Saab and Denel are exhibiting an air defence solution at this year’s AAD after a period of trials. Saab’s Giraffe AMB radar is partnered with Denel’s Umkhonto vertical-launch surface-to-air missile. The Giraffe radar was deployed to South Africa around six months ago, and has completed a number of successful firings with the Umkhonto system.

Representing another step in the ongoing collaboration between the two companies, which has included integrating the A-Darter missile on to the Gripen fighter, the air defence system brings together the agile multi-beam Giraffe, which is in use with many operators, including Sweden, with the missile system that was initially developed for South Africa’s MEKO A200/ Valour frigates. Umkhonto employs inertial/infrared guidance, and has been sold for naval use to Algeria and Finland. It is also available in ground-based form, with a typical launcher having eight canisters.
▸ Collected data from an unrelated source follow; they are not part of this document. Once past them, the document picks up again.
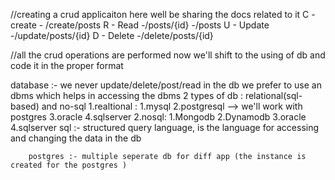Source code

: //creating a crud applicaiton here well be sharing the docs related to it 
C - create - /create/posts
R - Read -/posts/{id}
        -/posts
U - Update -/update/posts/{id}
D - Delete -/delete/posts/{id}

//all the crud operations are performed now we'll shift to the using of db and code it in the proper format 

database :- 
        we never update/delete/post/read in the db we prefer to use an dbms which helps in accessing the dbms 
        2 types of db : relational(sql-based) and no-sql
        1.realtional : 1.mysql 
                       2.postgresql --> we'll work with postgres
                       3.oracle
                       4.sqlserver
        2.nosql:       1.Mongodb
                       2.Dynamodb
                       3.oracle
                       4.sqlserver
        sql :- structured query language, is the language for accessing and changing the data in the db 

        postgres :- multiple seperate db for diff app (the instance is created for the postgres )
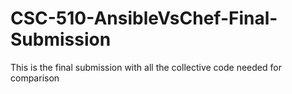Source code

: # CSC-510-AnsibleVsChef-Final-Submission
This is the final submission with all the collective code needed for comparison
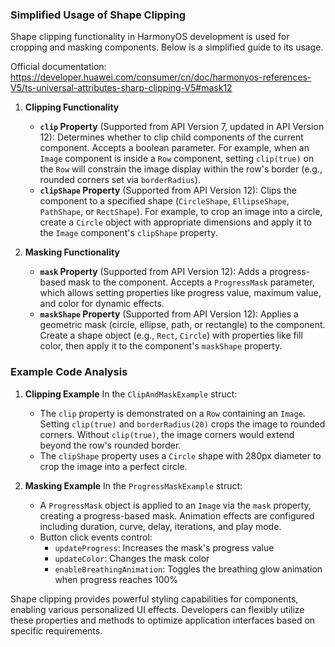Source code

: 
### Simplified Usage of Shape Clipping

Shape clipping functionality in HarmonyOS development is used for cropping and masking components. Below is a simplified guide to its usage.

Official documentation: https://developer.huawei.com/consumer/cn/doc/harmonyos-references-V5/ts-universal-attributes-sharp-clipping-V5#mask12

1. **Clipping Functionality**
   - **`clip` Property** (Supported from API Version 7, updated in API Version 12): Determines whether to clip child components of the current component. Accepts a boolean parameter. For example, when an `Image` component is inside a `Row` component, setting `clip(true)` on the `Row` will constrain the image display within the row's border (e.g., rounded corners set via `borderRadius`).
   - **`clipShape` Property** (Supported from API Version 12): Clips the component to a specified shape (`CircleShape`, `EllipseShape`, `PathShape`, or `RectShape`). For example, to crop an image into a circle, create a `Circle` object with appropriate dimensions and apply it to the `Image` component's `clipShape` property.

2. **Masking Functionality**
   - **`mask` Property** (Supported from API Version 12): Adds a progress-based mask to the component. Accepts a `ProgressMask` parameter, which allows setting properties like progress value, maximum value, and color for dynamic effects.
   - **`maskShape` Property** (Supported from API Version 12): Applies a geometric mask (circle, ellipse, path, or rectangle) to the component. Create a shape object (e.g., `Rect`, `Circle`) with properties like fill color, then apply it to the component's `maskShape` property.

### Example Code Analysis

1. **Clipping Example**
   In the `ClipAndMaskExample` struct:
   - The `clip` property is demonstrated on a `Row` containing an `Image`. Setting `clip(true)` and `borderRadius(20)` crops the image to rounded corners. Without `clip(true)`, the image corners would extend beyond the row's rounded border.
   - The `clipShape` property uses a `Circle` shape with 280px diameter to crop the image into a perfect circle.

2. **Masking Example**
   In the `ProgressMaskExample` struct:
   - A `ProgressMask` object is applied to an `Image` via the `mask` property, creating a progress-based mask. Animation effects are configured including duration, curve, delay, iterations, and play mode.
   - Button click events control:
     - `updateProgress`: Increases the mask's progress value
     - `updateColor`: Changes the mask color
     - `enableBreathingAnimation`: Toggles the breathing glow animation when progress reaches 100%

Shape clipping provides powerful styling capabilities for components, enabling various personalized UI effects. Developers can flexibly utilize these properties and methods to optimize application interfaces based on specific requirements.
Giraffe AMB is a member of Saab’s family of air defence radars that covers a range of both ship and ground-based requirements. The company is proposing the larger Giraffe 4A/8A radars, which are based on the latest gallium nitride semi-conductor technology, for the SANDF’s Project Chutney air defence requirement, for which a request for proposals is awaited.

Gripens for Botswana?

South Africa’s northern neighbour has confirmed that it is seeking to purchase a batch of new fighters to replace its ageing Canadair/ Northrop CF-5A/B Freedom Fighters, with the Gripen C/D considered the favourite. The commander of the Botswana Defence Force, Lieutenant General Gaolathe Galebotswe, confirmed that the Gripen had the lowest operating costs of the various candidates, which include F-16s, MiGs, Chinese aircraft and the KAI F/A-50. The Swedish defence material agency, FMV, noted that negotiations concerned approximately eight aircraft.

Saab has had an office in Gaborone since early 2014, and is pursuing a number of opportunities in the country. “There’s a need for greater security as the economy grows,” remarked Saab’s head of market area EMEA, Magnus Lewis-Olsson. “The economy is also diversifying, with tourism growing. Air transport is important in a sparsely populated country, and there’s a growing need for airspace control.”

Regarding the potential Gripen sale, Lewis-Olsson commented that although it would be some time before any deal could be concluded, “there is a healthy discussion with them – it’s well within our radar.”

Any deal would almost certainly be made between the Swedish and Botswana governments.

In the meantime, Saab is also discussing a follow-on support contract for South Africa’s Gripen fleet.